VM's and bare metal both have the problem. How badly the problem is felt is dependent on how capable your system is. Anything that causes pfctl to run will cause the problem in my experience. I'm on good hardware so it's not a show stopper, more of an annoyance.

Mmh., me too, an eight core D1541 Xeon CPU with 32GB RAM is a lot of power, but nevertheless the system has load peaks up to 23 with 100% CPU and up to 80% memory consumption.
This is way too much. The response times are worst in such a case. There is zero packet loss but 5 seconds latency. It sounds like a service is blocked or overloaded which is necessary for e.g. packet inspection. This would then explain a) high CPU usage, b) memory consumption and c) no packet loss. More traffic is causing a higher load. This is the case if pfB runs the updates but it can also happen if user payload is higher. In my regular setup a pfSense can have 5-12 or more VLANs and the pfS is the gateway for all. Normally I`m using trunk ports over 10GbE SFP+ laggs as parent interfaces for VLANs directly connected to Cisco core switches. If pfS hangs, the complete infrastructure which is using the pfS route has a problem and this is what I have at the moment. It is traffic related, not hardware or packet related. Some tests in a lab with a stress test tool like Gatling shooting to endpoints in different subnets and a debugging enabled pfS should enlighten the darkness.
The FreeBSD changes of 11.3 have a lot potential candidates for such issues: https://www.freebsd.org/releases/11.3R/relnotes.html#kernel-general.

tman222

@getcom said in Increased Memory and CPU Spikes (causing latency/outage) with 2.4.5:

@jwj said in Increased Memory and CPU Spikes (causing latency/outage) with 2.4.5:

VM's and bare metal both have the problem. How badly the problem is felt is dependent on how capable your system is. Anything that causes pfctl to run will cause the problem in my experience. I'm on good hardware so it's not a show stopper, more of an annoyance.
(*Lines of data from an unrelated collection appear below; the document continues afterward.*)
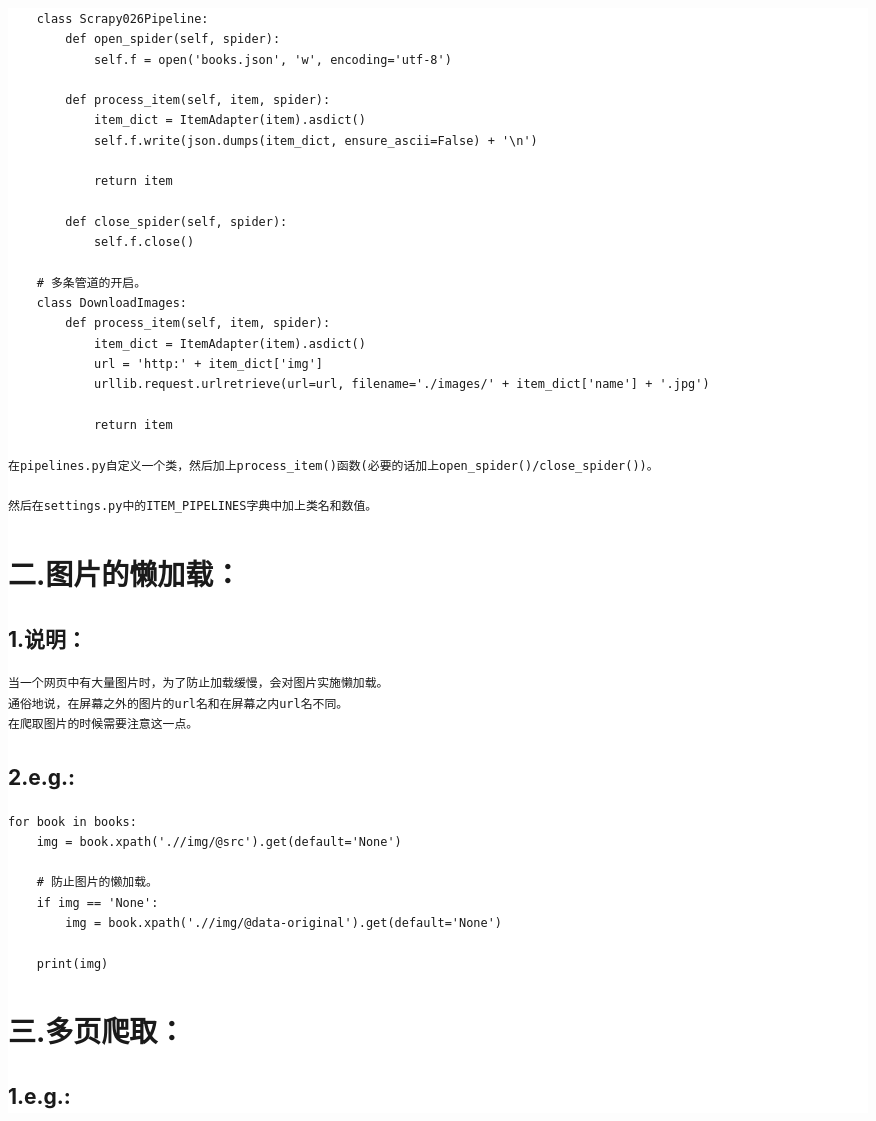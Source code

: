         class Scrapy026Pipeline:
            def open_spider(self, spider):
                self.f = open('books.json', 'w', encoding='utf-8')

            def process_item(self, item, spider):
                item_dict = ItemAdapter(item).asdict()
                self.f.write(json.dumps(item_dict, ensure_ascii=False) + '\n')

                return item

            def close_spider(self, spider):
                self.f.close()

        # 多条管道的开启。
        class DownloadImages:
            def process_item(self, item, spider):
                item_dict = ItemAdapter(item).asdict()
                url = 'http:' + item_dict['img']
                urllib.request.urlretrieve(url=url, filename='./images/' + item_dict['name'] + '.jpg')
        
                return item

    在pipelines.py自定义一个类，然后加上process_item()函数(必要的话加上open_spider()/close_spider())。

    然后在settings.py中的ITEM_PIPELINES字典中加上类名和数值。


# 二.图片的懒加载：

## 1.说明：

    当一个网页中有大量图片时，为了防止加载缓慢，会对图片实施懒加载。
    通俗地说，在屏幕之外的图片的url名和在屏幕之内url名不同。
    在爬取图片的时候需要注意这一点。

## 2.e.g.:

    for book in books:
        img = book.xpath('.//img/@src').get(default='None')

        # 防止图片的懒加载。
        if img == 'None':
            img = book.xpath('.//img/@data-original').get(default='None')

        print(img)


# 三.多页爬取：

## 1.e.g.:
Mmh., me too, an eight core D1541 Xeon CPU with 32GB RAM is a lot of power, but nevertheless the system has load peaks up to 23 with 100% CPU and up to 80% memory consumption.
This is way too much. The response times are worst in such a case. There is zero packet loss but 5 seconds latency. It sounds like a service is blocked or overloaded which is necessary for e.g. packet inspection. This would then explain a) high CPU usage, b) memory consumption and c) no packet loss. More traffic is causing a higher load. This is the case if pfB runs the updates but it can also happen if user payload is higher. In my regular setup a pfSense can have 5-12 or more VLANs and the pfS is the gateway for all. Normally I`m using trunk ports over 10GbE SFP+ laggs as parent interfaces for VLANs directly connected to Cisco core switches. If pfS hangs, the complete infrastructure which is using the pfS route has a problem and this is what I have at the moment. It is traffic related, not hardware or packet related. Some tests in a lab with a stress test tool like Gatling shooting to endpoints in different subnets and a debugging enabled pfS should enlighten the darkness.
The FreeBSD changes of 11.3 have a lot potential candidates for such issues: https://www.freebsd.org/releases/11.3R/relnotes.html#kernel-general.

Similar situation here as well: On a bare metal 4 core Xeon D 1518 based system with 16GB RAM running 2.4.5, latencies will spike up up into the 1000's of milliseconds for a few seconds with load spiking before it finally reduces. This happens every time e.g. I change or update a firewall rule (and a reload occurs). No such issues observed on 2.4.4 P3 or prior versions.